ソムリエを始めとするスタッフも色気のある男女ばかり。81というキャラクターを徹底的に構築するための人選にぬかりなし。
シェフ登場。このチャラさ、パーフェクト。両腕タトゥ、ヒゲ、ロン毛、ピアス、黒のコックコート。EXILEにうっかり紛れ込んでいても暫くは気づかないクオリティ。
さらに口調がジャングルポケットの斉藤慎二と双璧をなすほどクドい。ここまで振り切った立ち振る舞いは見事としか言いようがありません。低く良く通る声に扇情的な台詞回しは舞台役者そのもの。少しでも恥じらいが感じられれば途端にウソ臭く映るのでしょうが、全く照れることなくハッタリを言い切る姿勢。ミスターパーフェクト。脇を固めるスタッフたちも、軍隊のように統率された一糸乱れぬドラマティックな立ち振る舞いで美しい。
さて、劇場型のお食事会の始まり始まり。まずは秋、すなわち枯れ葉をイメージしたお皿。生ハムとジャガイモとグリッシーニ。お察しの通り、特に美味しくはない。なのですが、一皿一皿にあわせて選曲したり、焚き火の香りを部屋中に満たしたりと、五感をフルに刺激する斬新な食体験。
枯れ葉、ならびにその周辺の土をイメージしたスープ。ポルチーニのエキスに醤油。賢明な読者であればご理解頂けるとは存じますが、はっきり言って不味い。まあ、タパスモラキュラーバーとベクトルは同じという意味では想定の範囲内。

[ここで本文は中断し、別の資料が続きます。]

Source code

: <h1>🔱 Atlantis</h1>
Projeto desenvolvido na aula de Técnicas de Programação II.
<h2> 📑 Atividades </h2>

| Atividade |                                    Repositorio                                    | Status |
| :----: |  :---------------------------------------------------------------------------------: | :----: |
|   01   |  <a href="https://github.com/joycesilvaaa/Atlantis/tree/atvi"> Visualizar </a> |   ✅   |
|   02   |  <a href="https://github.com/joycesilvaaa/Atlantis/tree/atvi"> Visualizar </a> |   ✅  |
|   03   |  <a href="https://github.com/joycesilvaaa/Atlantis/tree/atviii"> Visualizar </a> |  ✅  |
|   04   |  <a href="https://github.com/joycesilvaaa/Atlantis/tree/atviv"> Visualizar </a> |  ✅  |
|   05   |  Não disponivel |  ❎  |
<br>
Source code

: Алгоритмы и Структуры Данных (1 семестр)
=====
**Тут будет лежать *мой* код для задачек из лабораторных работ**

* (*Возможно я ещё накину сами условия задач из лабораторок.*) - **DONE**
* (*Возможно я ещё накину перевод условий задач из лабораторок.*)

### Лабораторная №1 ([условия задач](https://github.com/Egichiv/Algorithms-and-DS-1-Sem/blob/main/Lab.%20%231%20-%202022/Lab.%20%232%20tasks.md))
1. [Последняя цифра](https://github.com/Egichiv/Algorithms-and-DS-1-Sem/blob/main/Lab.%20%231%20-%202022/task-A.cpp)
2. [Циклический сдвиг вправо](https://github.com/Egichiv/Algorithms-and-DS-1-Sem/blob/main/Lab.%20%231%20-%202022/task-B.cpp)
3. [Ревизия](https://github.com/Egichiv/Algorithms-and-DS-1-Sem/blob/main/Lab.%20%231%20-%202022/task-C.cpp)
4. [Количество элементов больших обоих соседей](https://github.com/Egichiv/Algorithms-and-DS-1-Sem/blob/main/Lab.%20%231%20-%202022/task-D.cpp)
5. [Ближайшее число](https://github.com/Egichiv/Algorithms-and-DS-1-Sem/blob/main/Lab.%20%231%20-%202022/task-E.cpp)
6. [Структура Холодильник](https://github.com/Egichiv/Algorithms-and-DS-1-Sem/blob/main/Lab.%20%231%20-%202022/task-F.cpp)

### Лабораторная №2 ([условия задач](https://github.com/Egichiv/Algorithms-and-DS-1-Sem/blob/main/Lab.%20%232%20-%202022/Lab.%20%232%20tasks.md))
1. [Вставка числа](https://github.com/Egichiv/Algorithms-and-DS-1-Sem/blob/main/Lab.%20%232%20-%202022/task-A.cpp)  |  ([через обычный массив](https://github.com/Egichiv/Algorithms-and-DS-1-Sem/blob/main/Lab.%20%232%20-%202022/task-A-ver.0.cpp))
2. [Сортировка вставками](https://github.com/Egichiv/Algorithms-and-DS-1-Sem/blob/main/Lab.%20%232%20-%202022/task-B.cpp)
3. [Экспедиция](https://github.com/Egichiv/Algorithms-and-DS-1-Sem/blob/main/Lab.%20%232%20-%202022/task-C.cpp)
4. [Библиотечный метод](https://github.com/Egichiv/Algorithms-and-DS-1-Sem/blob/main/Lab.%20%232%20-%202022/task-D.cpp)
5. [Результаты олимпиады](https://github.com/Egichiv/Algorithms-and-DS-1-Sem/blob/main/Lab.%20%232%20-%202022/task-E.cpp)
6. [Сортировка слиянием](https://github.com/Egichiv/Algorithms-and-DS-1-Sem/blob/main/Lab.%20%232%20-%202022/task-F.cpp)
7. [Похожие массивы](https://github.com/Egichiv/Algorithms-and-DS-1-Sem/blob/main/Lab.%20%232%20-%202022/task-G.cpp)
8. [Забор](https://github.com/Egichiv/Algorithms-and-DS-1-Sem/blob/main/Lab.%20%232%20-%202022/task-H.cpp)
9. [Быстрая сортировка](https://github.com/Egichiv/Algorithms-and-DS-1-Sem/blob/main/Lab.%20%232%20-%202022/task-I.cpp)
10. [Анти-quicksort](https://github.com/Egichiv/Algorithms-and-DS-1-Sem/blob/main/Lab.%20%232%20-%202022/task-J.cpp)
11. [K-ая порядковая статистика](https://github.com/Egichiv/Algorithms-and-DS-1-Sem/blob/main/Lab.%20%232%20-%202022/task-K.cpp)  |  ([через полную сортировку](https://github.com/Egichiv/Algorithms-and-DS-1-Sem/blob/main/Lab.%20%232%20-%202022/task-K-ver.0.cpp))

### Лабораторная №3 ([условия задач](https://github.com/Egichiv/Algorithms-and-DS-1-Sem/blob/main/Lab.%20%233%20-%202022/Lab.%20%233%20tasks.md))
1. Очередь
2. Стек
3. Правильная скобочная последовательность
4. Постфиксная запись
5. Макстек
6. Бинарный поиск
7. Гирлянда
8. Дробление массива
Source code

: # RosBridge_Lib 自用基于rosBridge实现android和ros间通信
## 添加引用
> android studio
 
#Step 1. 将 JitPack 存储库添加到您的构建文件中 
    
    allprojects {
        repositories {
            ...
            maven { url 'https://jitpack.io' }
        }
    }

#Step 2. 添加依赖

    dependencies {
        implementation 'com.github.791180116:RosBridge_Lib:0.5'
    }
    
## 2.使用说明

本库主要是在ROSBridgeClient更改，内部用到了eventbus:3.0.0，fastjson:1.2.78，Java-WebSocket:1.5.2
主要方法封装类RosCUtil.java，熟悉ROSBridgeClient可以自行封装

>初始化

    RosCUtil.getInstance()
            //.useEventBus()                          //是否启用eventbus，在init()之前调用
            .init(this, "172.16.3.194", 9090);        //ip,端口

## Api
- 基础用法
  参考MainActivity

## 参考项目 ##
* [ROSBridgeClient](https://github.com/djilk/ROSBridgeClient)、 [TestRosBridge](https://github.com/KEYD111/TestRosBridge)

秋の味覚ということで、上海蟹。うーん、普通。冷凍のワタリガニのほうが旨味に溢れて良かったりして。
続く泡はドンペリニョンの06。ちょっと前にナリサワで05を飲んだばかりなので、05のほうがコクがあって好きだなあ、とか生意気なコメントしちゃったりして。だがしかし当店はおかわりOK。わずかな味の違いよりも量が優先されるのである。てゆーかこんなのポコポコ開けて原価大丈夫?普通に当店の経営状態が心配になりました。

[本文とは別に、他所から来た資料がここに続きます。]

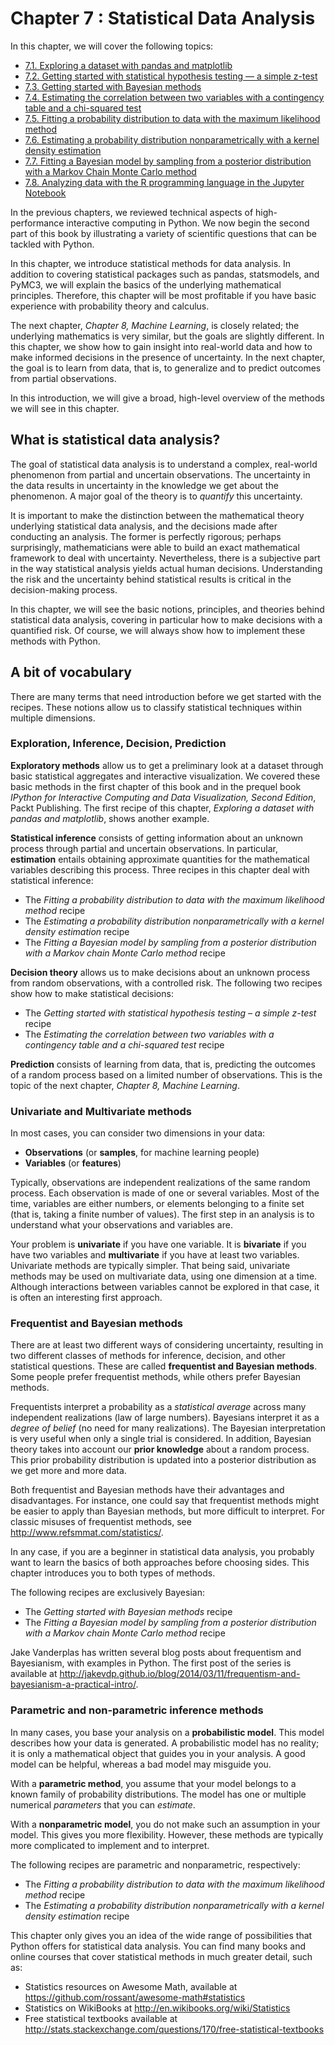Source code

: # Chapter 7 : Statistical Data Analysis

In this chapter, we will cover the following topics:

* [7.1. Exploring a dataset with pandas and matplotlib](01_pandas.md)
* [7.2. Getting started with statistical hypothesis testing — a simple z-test](02_z_test.md)
* [7.3. Getting started with Bayesian methods](03_bayesian.md)
* [7.4. Estimating the correlation between two variables with a contingency table and a chi-squared test](04_correlation.md)
* [7.5. Fitting a probability distribution to data with the maximum likelihood method](05_mlfit.md)
* [7.6. Estimating a probability distribution nonparametrically with a kernel density estimation](06_kde.md)
* [7.7. Fitting a Bayesian model by sampling from a posterior distribution with a Markov Chain Monte Carlo method](07_pymc.md)
* [7.8. Analyzing data with the R programming language in the Jupyter Notebook](08_r.md)

In the previous chapters, we reviewed technical aspects of high-performance interactive computing in Python. We now begin the second part of this book by illustrating a variety of scientific questions that can be tackled with Python.

In this chapter, we introduce statistical methods for data analysis. In addition to covering statistical packages such as pandas, statsmodels, and PyMC3, we will explain the basics of the underlying mathematical principles. Therefore, this chapter will be most profitable if you have basic experience with probability theory and calculus.

The next chapter, *Chapter 8, Machine Learning*, is closely related; the underlying mathematics is very similar, but the goals are slightly different. In this chapter, we show how to gain insight into real-world data and how to make informed decisions in the presence of uncertainty. In the next chapter, the goal is to learn from data, that is, to generalize and to predict outcomes from partial observations.

In this introduction, we will give a broad, high-level overview of the methods we will see in this chapter.

## What is statistical data analysis?

The goal of statistical data analysis is to understand a complex, real-world phenomenon from partial and uncertain observations. The uncertainty in the data results in uncertainty in the knowledge we get about the phenomenon. A major goal of the theory is to *quantify* this uncertainty.

It is important to make the distinction between the mathematical theory underlying statistical data analysis, and the decisions made after conducting an analysis. The former is perfectly rigorous; perhaps surprisingly, mathematicians were able to build an exact mathematical framework to deal with uncertainty. Nevertheless, there is a subjective part in the way statistical analysis yields actual human decisions. Understanding the risk and the uncertainty behind statistical results is critical in the decision-making process.

In this chapter, we will see the basic notions, principles, and theories behind statistical data analysis, covering in particular how to make decisions with a quantified risk. Of course, we will always show how to implement these methods with Python.

## A bit of vocabulary

There are many terms that need introduction before we get started with the recipes. These notions allow us to classify statistical techniques within multiple dimensions.

### Exploration, Inference, Decision, Prediction

**Exploratory methods** allow us to get a preliminary look at a dataset through basic statistical aggregates and interactive visualization. We covered these basic methods in the first chapter of this book and in the prequel book *IPython for Interactive Computing and Data Visualization, Second Edition*, Packt Publishing. The first recipe of this chapter, *Exploring a dataset with pandas and matplotlib*, shows another example.

**Statistical inference** consists of getting information about an unknown process through partial and uncertain observations. In particular, **estimation** entails obtaining approximate quantities for the mathematical variables describing this process. Three recipes in this chapter deal with statistical inference:

* The *Fitting a probability distribution to data with the maximum likelihood method* recipe
* The *Estimating a probability distribution nonparametrically with a kernel density estimation* recipe
* The *Fitting a Bayesian model by sampling from a posterior distribution with a Markov chain Monte Carlo method* recipe

**Decision theory** allows us to make decisions about an unknown process from random observations, with a controlled risk. The following two recipes show how to make statistical decisions:

* The *Getting started with statistical hypothesis testing – a simple z-test* recipe
* The *Estimating the correlation between two variables with a contingency table and a chi-squared test* recipe

**Prediction** consists of learning from data, that is, predicting the outcomes of a random process based on a limited number of observations. This is the topic of the next chapter, *Chapter 8, Machine Learning*.

### Univariate and Multivariate methods

In most cases, you can consider two dimensions in your data:

* **Observations** (or **samples**, for machine learning people)
* **Variables** (or **features**)

Typically, observations are independent realizations of the same random process. Each observation is made of one or several variables. Most of the time, variables are either numbers, or elements belonging to a finite set (that is, taking a finite number of values). The first step in an analysis is to understand what your observations and variables are.

Your problem is **univariate** if you have one variable. It is **bivariate** if you have two variables and **multivariate** if you have at least two variables. Univariate methods are typically simpler. That being said, univariate methods may be used on multivariate data, using one dimension at a time. Although interactions between variables cannot be explored in that case, it is often an interesting first approach.

### Frequentist and Bayesian methods

There are at least two different ways of considering uncertainty, resulting in two different classes of methods for inference, decision, and other statistical questions. These are called **frequentist and Bayesian methods**. Some people prefer frequentist methods, while others prefer Bayesian methods.

Frequentists interpret a probability as a *statistical average* across many independent realizations (law of large numbers). Bayesians interpret it as a *degree of belief* (no need for many realizations). The Bayesian interpretation is very useful when only a single trial is considered. In addition, Bayesian theory takes into account our **prior knowledge** about a random process. This prior probability distribution is updated into a posterior distribution as we get more and more data.

Both frequentist and Bayesian methods have their advantages and disadvantages. For instance, one could say that frequentist methods might be easier to apply than Bayesian methods, but more difficult to interpret. For classic misuses of frequentist methods, see http://www.refsmmat.com/statistics/.

In any case, if you are a beginner in statistical data analysis, you probably want to learn the basics of both approaches before choosing sides. This chapter introduces you to both types of methods.

The following recipes are exclusively Bayesian:

* The *Getting started with Bayesian methods* recipe
* The *Fitting a Bayesian model by sampling from a posterior distribution with a Markov chain Monte Carlo method* recipe

Jake Vanderplas has written several blog posts about frequentism and Bayesianism, with examples in Python. The first post of the series is available at http://jakevdp.github.io/blog/2014/03/11/frequentism-and-bayesianism-a-practical-intro/.

### Parametric and non-parametric inference methods

In many cases, you base your analysis on a **probabilistic model**. This model describes how your data is generated. A probabilistic model has no reality; it is only a mathematical object that guides you in your analysis. A good model can be helpful, whereas a bad model may misguide you.

With a **parametric method**, you assume that your model belongs to a known family of probability distributions. The model has one or multiple numerical *parameters* that you can *estimate*.

With a **nonparametric model**, you do not make such an assumption in your model. This gives you more flexibility. However, these methods are typically more complicated to implement and to interpret.

The following recipes are parametric and nonparametric, respectively:

* The *Fitting a probability distribution to data with the maximum likelihood method* recipe
* The *Estimating a probability distribution nonparametrically with a kernel density estimation* recipe

This chapter only gives you an idea of the wide range of possibilities that Python offers for statistical data analysis. You can find many books and online courses that cover statistical methods in much greater detail, such as:

* Statistics resources on Awesome Math, available at https://github.com/rossant/awesome-math#statistics
* Statistics on WikiBooks at http://en.wikibooks.org/wiki/Statistics
* Free statistical textbooks available at http://stats.stackexchange.com/questions/170/free-statistical-textbooks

フォアグラのチョコレート包み。フォアとチョコが上手に融合。ただしドンペリニョンとマッチするかというと、どうでしょう?ドンペリ厨であれば間違いなく喜ぶ演出だと思いますが、移転したばかりのこの時期に当店を訪れるゲストは食にうるさい人ばかりであり、今更「ドンペリ+フォアグラ」という構図に尻尾を振ることは無いと思うんだけどなあ。

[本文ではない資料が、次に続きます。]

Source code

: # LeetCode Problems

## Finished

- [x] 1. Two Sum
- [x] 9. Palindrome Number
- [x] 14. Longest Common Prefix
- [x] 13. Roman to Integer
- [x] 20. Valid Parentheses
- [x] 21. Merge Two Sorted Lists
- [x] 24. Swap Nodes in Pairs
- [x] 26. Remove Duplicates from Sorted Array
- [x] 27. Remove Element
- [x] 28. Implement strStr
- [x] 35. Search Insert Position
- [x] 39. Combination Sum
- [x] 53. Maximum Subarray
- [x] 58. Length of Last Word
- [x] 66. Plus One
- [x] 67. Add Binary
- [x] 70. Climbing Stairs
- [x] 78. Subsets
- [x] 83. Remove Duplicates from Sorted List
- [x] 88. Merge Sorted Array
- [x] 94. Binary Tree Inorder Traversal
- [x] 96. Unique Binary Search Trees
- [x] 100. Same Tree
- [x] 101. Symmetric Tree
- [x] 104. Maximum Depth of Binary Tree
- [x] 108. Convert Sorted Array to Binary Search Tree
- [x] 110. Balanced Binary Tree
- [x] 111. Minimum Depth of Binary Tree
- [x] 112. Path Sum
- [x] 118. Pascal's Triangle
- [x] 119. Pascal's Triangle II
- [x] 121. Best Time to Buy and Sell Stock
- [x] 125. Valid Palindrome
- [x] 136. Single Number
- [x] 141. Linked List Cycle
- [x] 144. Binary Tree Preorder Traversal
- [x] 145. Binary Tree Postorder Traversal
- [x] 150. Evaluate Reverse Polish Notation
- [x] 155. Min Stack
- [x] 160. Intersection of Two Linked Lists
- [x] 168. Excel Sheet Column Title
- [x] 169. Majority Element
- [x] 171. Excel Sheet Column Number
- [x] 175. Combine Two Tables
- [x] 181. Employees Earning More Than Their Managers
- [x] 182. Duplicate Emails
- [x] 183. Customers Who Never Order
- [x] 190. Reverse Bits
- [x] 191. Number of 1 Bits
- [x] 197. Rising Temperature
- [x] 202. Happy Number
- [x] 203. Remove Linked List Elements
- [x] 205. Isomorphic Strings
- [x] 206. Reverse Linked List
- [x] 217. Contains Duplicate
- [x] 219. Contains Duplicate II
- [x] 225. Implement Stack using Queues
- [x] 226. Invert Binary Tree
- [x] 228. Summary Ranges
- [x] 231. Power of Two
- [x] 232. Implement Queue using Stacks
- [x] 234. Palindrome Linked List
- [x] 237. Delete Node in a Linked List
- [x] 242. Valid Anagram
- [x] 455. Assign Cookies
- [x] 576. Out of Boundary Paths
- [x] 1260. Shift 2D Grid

「カルボナーラの再構築」という名のスペシャリテ。カダイフの上に有精卵が置かれ、トリュフがまぶされた鳥の巣状態。
卵を割ると香りが爆発。白トリュフのオイルを注射器で注入しているとのこと。器の底にはチーズ主体のコクのあるソースがたっぷり。間違いの無い組み合わせで、文句なし。
一方で、スッポンのスープは風味に乏しくイマイチでした。順序、逆じゃない?あんなチーズでろでろな皿の後に、こんな繊細な一品はどだい無理無理。
日本酒「貴」を用いたカクテル。柚子の風味が日本酒独特の臭みを上手にマスキングしている一方で、日本酒特有の甘味は見事に引き出しており、素晴らしい一杯でした。というか3杯ぐらい飲みました。
先ほどの試験管に入ったスープを用いたリゾット。5種のキノコが使用されており、複雑な味わいで結構好き。スープ単体だと不味かったのに不思議なもんですな。量もたっぷりで申し分ありません。
白は、、、失念しました。品種すらも思い出せない。特徴に乏しく水のように接してしまったのかもしれません。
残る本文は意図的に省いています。